LAUSR

BACKGROUND WHO recommends a one- or two-dose human papillomavirus (HPV) vaccination schedule for females aged nine to twenty years. Studies confirming the efficacy of a single dose and of vaccine modifications are needed but randomized controlled trials (RCTs) are costly and face logistical and ethical challenges. We propose a resource-efficient single-arm trial design that uses untargeted and unaffected HPV types as controls. METHODS We estimated HPV vaccine efficacy (VE) from a single arm by comparing two ratios: the ratio of the rate of persistent incident infection with vaccine-targeted and cross-protected types (HPV16/18/31/33/45) to vaccine-unaffected HPV types (HPV35/39/51/52/56/58/59/66) versus the ratio of prevalences of these types at the time of trial enrollment. We compare VE estimates using only data from the bivalent HPV16/18 vaccine arm of the Costa Rica Vaccine Trial to published VE estimates that used both the vaccine and control arms.

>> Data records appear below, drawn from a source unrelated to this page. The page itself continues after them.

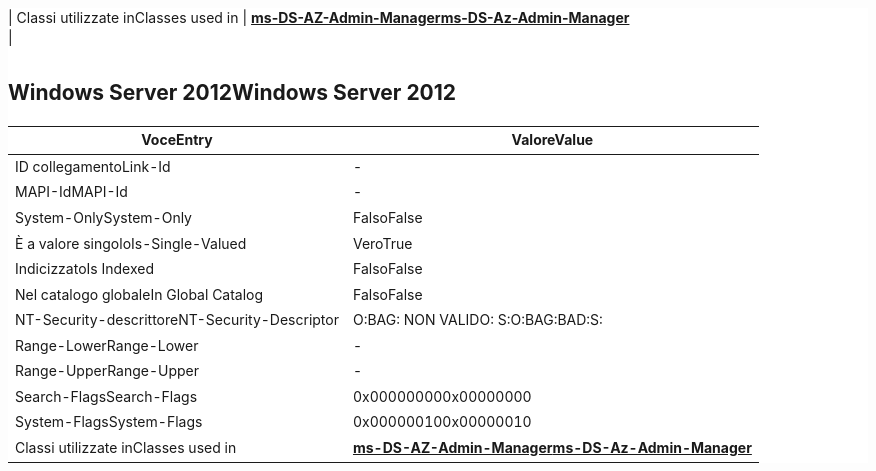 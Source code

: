| <span data-ttu-id="5296b-220">Classi utilizzate in</span><span class="sxs-lookup"><span data-stu-id="5296b-220">Classes used in</span></span>        | [<span data-ttu-id="5296b-221">**ms-DS-AZ-Admin-Manager**</span><span class="sxs-lookup"><span data-stu-id="5296b-221">**ms-DS-Az-Admin-Manager**</span></span>](c-msds-azadminmanager.md)<br/> |



## <a name="windows-server-2012"></a><span data-ttu-id="5296b-222">Windows Server 2012</span><span class="sxs-lookup"><span data-stu-id="5296b-222">Windows Server 2012</span></span>



| <span data-ttu-id="5296b-223">Voce</span><span class="sxs-lookup"><span data-stu-id="5296b-223">Entry</span></span> | <span data-ttu-id="5296b-224">Valore</span><span class="sxs-lookup"><span data-stu-id="5296b-224">Value</span></span> |
|------------------------|--------------------------------------------------------------------|
| <span data-ttu-id="5296b-225">ID collegamento</span><span class="sxs-lookup"><span data-stu-id="5296b-225">Link-Id</span></span>                | \-                                                                 |
| <span data-ttu-id="5296b-226">MAPI-Id</span><span class="sxs-lookup"><span data-stu-id="5296b-226">MAPI-Id</span></span>                | \-                                                                 |
| <span data-ttu-id="5296b-227">System-Only</span><span class="sxs-lookup"><span data-stu-id="5296b-227">System-Only</span></span>            | <span data-ttu-id="5296b-228">Falso</span><span class="sxs-lookup"><span data-stu-id="5296b-228">False</span></span>                                                              |
| <span data-ttu-id="5296b-229">È a valore singolo</span><span class="sxs-lookup"><span data-stu-id="5296b-229">Is-Single-Valued</span></span>       | <span data-ttu-id="5296b-230">Vero</span><span class="sxs-lookup"><span data-stu-id="5296b-230">True</span></span>                                                               |
| <span data-ttu-id="5296b-231">Indicizzato</span><span class="sxs-lookup"><span data-stu-id="5296b-231">Is Indexed</span></span>             | <span data-ttu-id="5296b-232">Falso</span><span class="sxs-lookup"><span data-stu-id="5296b-232">False</span></span>                                                              |
| <span data-ttu-id="5296b-233">Nel catalogo globale</span><span class="sxs-lookup"><span data-stu-id="5296b-233">In Global Catalog</span></span>      | <span data-ttu-id="5296b-234">Falso</span><span class="sxs-lookup"><span data-stu-id="5296b-234">False</span></span>                                                              |
| <span data-ttu-id="5296b-235">NT-Security-descrittore</span><span class="sxs-lookup"><span data-stu-id="5296b-235">NT-Security-Descriptor</span></span> | <span data-ttu-id="5296b-236">O:BAG: NON VALIDO: S:</span><span class="sxs-lookup"><span data-stu-id="5296b-236">O:BAG:BAD:S:</span></span>                                                       |
| <span data-ttu-id="5296b-237">Range-Lower</span><span class="sxs-lookup"><span data-stu-id="5296b-237">Range-Lower</span></span>            | \-                                                                 |
| <span data-ttu-id="5296b-238">Range-Upper</span><span class="sxs-lookup"><span data-stu-id="5296b-238">Range-Upper</span></span>            | \-                                                                 |
| <span data-ttu-id="5296b-239">Search-Flags</span><span class="sxs-lookup"><span data-stu-id="5296b-239">Search-Flags</span></span>           | <span data-ttu-id="5296b-240">0x00000000</span><span class="sxs-lookup"><span data-stu-id="5296b-240">0x00000000</span></span>                                                         |
| <span data-ttu-id="5296b-241">System-Flags</span><span class="sxs-lookup"><span data-stu-id="5296b-241">System-Flags</span></span>           | <span data-ttu-id="5296b-242">0x00000010</span><span class="sxs-lookup"><span data-stu-id="5296b-242">0x00000010</span></span>                                                         |
| <span data-ttu-id="5296b-243">Classi utilizzate in</span><span class="sxs-lookup"><span data-stu-id="5296b-243">Classes used in</span></span>        | [<span data-ttu-id="5296b-244">**ms-DS-AZ-Admin-Manager**</span><span class="sxs-lookup"><span data-stu-id="5296b-244">**ms-DS-Az-Admin-Manager**</span></span>](c-msds-azadminmanager.md)<br/> |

RESULTS Our single-arm approach among 3,727 women yielded VE estimates for persistent HPV16/18 infections similar to published two-arm estimates from the trial (according-to-protocol cohort: 91.0% (95% CI = 82.9%-95.3%) [single-arm] vs. 90.9% (95% CI: 82.0%-95.9%) [two arm]; intention-to-treat cohort: 41.7% (95% CI = 32.4%-49.8%) [single-arm] vs. 49.0% (95% CI = 38.1%-58.1%) [two-arm]). VE estimates were also similar in analytic sub-groups (number of doses received; baseline HPV serology status). CONCLUSION We demonstrate that a single-arm design yields valid VE estimates with similar precision to an RCT. Single-arm studies can reduce the sample size and costs of future HPV vaccine trials while avoiding concerns related to unvaccinated control groups. TRIAL REGISTRATION ClinicalTrials.gov Identifier: NCT00128661.